» TASK BRIEF:
Reproduce the whole listing that follows, exactly as it stands.

» RECORD EXTRACTS:
• • • • •

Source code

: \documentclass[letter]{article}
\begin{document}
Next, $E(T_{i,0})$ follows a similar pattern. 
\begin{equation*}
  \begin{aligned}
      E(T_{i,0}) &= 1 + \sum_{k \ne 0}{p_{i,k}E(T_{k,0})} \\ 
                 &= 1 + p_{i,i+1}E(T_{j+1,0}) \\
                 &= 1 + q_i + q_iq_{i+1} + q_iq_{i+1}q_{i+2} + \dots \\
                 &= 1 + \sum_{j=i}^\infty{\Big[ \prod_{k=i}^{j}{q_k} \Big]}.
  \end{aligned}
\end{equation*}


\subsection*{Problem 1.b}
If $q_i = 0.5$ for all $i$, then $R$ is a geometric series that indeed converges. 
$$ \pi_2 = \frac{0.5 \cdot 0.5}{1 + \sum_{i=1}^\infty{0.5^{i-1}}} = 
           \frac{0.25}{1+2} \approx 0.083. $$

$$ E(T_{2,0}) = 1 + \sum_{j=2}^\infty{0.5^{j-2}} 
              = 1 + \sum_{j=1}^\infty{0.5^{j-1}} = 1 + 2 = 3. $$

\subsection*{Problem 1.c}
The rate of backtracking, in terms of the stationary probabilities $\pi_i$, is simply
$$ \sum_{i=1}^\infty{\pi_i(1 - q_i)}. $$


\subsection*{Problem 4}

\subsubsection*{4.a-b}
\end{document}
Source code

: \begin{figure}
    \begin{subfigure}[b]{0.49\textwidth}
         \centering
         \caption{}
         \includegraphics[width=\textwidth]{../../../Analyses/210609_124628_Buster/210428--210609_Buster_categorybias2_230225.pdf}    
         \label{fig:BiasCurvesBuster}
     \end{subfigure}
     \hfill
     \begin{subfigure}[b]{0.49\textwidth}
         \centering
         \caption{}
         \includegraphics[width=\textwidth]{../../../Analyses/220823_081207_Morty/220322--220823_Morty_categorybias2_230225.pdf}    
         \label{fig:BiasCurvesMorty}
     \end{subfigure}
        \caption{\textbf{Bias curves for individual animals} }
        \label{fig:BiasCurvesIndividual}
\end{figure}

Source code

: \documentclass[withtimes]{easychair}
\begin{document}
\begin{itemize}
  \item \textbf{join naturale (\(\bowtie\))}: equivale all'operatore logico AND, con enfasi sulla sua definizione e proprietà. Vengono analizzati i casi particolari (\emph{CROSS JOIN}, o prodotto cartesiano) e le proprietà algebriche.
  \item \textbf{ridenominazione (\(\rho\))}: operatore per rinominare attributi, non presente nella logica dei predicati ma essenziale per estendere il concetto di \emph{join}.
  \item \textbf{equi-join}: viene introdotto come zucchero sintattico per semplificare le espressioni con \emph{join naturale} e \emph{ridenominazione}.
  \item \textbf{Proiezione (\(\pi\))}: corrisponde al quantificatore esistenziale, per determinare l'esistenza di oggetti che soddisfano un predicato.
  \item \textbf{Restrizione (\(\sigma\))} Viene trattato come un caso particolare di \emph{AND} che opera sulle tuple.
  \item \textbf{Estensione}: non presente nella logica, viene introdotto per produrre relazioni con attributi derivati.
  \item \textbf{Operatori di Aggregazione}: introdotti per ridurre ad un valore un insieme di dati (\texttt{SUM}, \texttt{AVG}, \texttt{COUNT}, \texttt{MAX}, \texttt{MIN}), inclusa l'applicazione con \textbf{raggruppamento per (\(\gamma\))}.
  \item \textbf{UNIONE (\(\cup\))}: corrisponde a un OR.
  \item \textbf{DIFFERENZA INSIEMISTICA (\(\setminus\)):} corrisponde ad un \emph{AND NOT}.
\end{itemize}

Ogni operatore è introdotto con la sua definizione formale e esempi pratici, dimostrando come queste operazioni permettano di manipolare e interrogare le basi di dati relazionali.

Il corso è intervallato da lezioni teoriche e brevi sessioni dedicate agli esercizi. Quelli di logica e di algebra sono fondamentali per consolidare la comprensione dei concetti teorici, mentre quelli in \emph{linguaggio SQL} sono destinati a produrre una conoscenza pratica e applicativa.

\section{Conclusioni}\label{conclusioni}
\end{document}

• • • • •

» TASK ANSWER:
Source code

: \documentclass[letter]{article}
\begin{document}
Next, $E(T_{i,0})$ follows a similar pattern. 
\begin{equation*}
  \begin{aligned}
      E(T_{i,0}) &= 1 + \sum_{k \ne 0}{p_{i,k}E(T_{k,0})} \\ 
                 &= 1 + p_{i,i+1}E(T_{j+1,0}) \\
                 &= 1 + q_i + q_iq_{i+1} + q_iq_{i+1}q_{i+2} + \dots \\
                 &= 1 + \sum_{j=i}^\infty{\Big[ \prod_{k=i}^{j}{q_k} \Big]}.
  \end{aligned}
\end{equation*}


\subsection*{Problem 1.b}
If $q_i = 0.5$ for all $i$, then $R$ is a geometric series that indeed converges. 
$$ \pi_2 = \frac{0.5 \cdot 0.5}{1 + \sum_{i=1}^\infty{0.5^{i-1}}} = 
           \frac{0.25}{1+2} \approx 0.083. $$

$$ E(T_{2,0}) = 1 + \sum_{j=2}^\infty{0.5^{j-2}} 
              = 1 + \sum_{j=1}^\infty{0.5^{j-1}} = 1 + 2 = 3. $$

\subsection*{Problem 1.c}
The rate of backtracking, in terms of the stationary probabilities $\pi_i$, is simply
$$ \sum_{i=1}^\infty{\pi_i(1 - q_i)}. $$


\subsection*{Problem 4}

\subsubsection*{4.a-b}
\end{document}
Source code

: \begin{figure}
    \begin{subfigure}[b]{0.49\textwidth}
         \centering
         \caption{}
         \includegraphics[width=\textwidth]{../../../Analyses/210609_124628_Buster/210428--210609_Buster_categorybias2_230225.pdf}    
         \label{fig:BiasCurvesBuster}
     \end{subfigure}
     \hfill
     \begin{subfigure}[b]{0.49\textwidth}
         \centering
         \caption{}
         \includegraphics[width=\textwidth]{../../../Analyses/220823_081207_Morty/220322--220823_Morty_categorybias2_230225.pdf}    
         \label{fig:BiasCurvesMorty}
     \end{subfigure}
        \caption{\textbf{Bias curves for individual animals} }
        \label{fig:BiasCurvesIndividual}
\end{figure}

Source code

: \documentclass[withtimes]{easychair}
\begin{document}
\begin{itemize}
  \item \textbf{join naturale (\(\bowtie\))}: equivale all'operatore logico AND, con enfasi sulla sua definizione e proprietà. Vengono analizzati i casi particolari (\emph{CROSS JOIN}, o prodotto cartesiano) e le proprietà algebriche.
  \item \textbf{ridenominazione (\(\rho\))}: operatore per rinominare attributi, non presente nella logica dei predicati ma essenziale per estendere il concetto di \emph{join}.
  \item \textbf{equi-join}: viene introdotto come zucchero sintattico per semplificare le espressioni con \emph{join naturale} e \emph{ridenominazione}.
  \item \textbf{Proiezione (\(\pi\))}: corrisponde al quantificatore esistenziale, per determinare l'esistenza di oggetti che soddisfano un predicato.
  \item \textbf{Restrizione (\(\sigma\))} Viene trattato come un caso particolare di \emph{AND} che opera sulle tuple.
  \item \textbf{Estensione}: non presente nella logica, viene introdotto per produrre relazioni con attributi derivati.
  \item \textbf{Operatori di Aggregazione}: introdotti per ridurre ad un valore un insieme di dati (\texttt{SUM}, \texttt{AVG}, \texttt{COUNT}, \texttt{MAX}, \texttt{MIN}), inclusa l'applicazione con \textbf{raggruppamento per (\(\gamma\))}.
  \item \textbf{UNIONE (\(\cup\))}: corrisponde a un OR.
  \item \textbf{DIFFERENZA INSIEMISTICA (\(\setminus\)):} corrisponde ad un \emph{AND NOT}.
\end{itemize}

Ogni operatore è introdotto con la sua definizione formale e esempi pratici, dimostrando come queste operazioni permettano di manipolare e interrogare le basi di dati relazionali.

Il corso è intervallato da lezioni teoriche e brevi sessioni dedicate agli esercizi. Quelli di logica e di algebra sono fondamentali per consolidare la comprensione dei concetti teorici, mentre quelli in \emph{linguaggio SQL} sono destinati a produrre una conoscenza pratica e applicativa.

\section{Conclusioni}\label{conclusioni}
\end{document}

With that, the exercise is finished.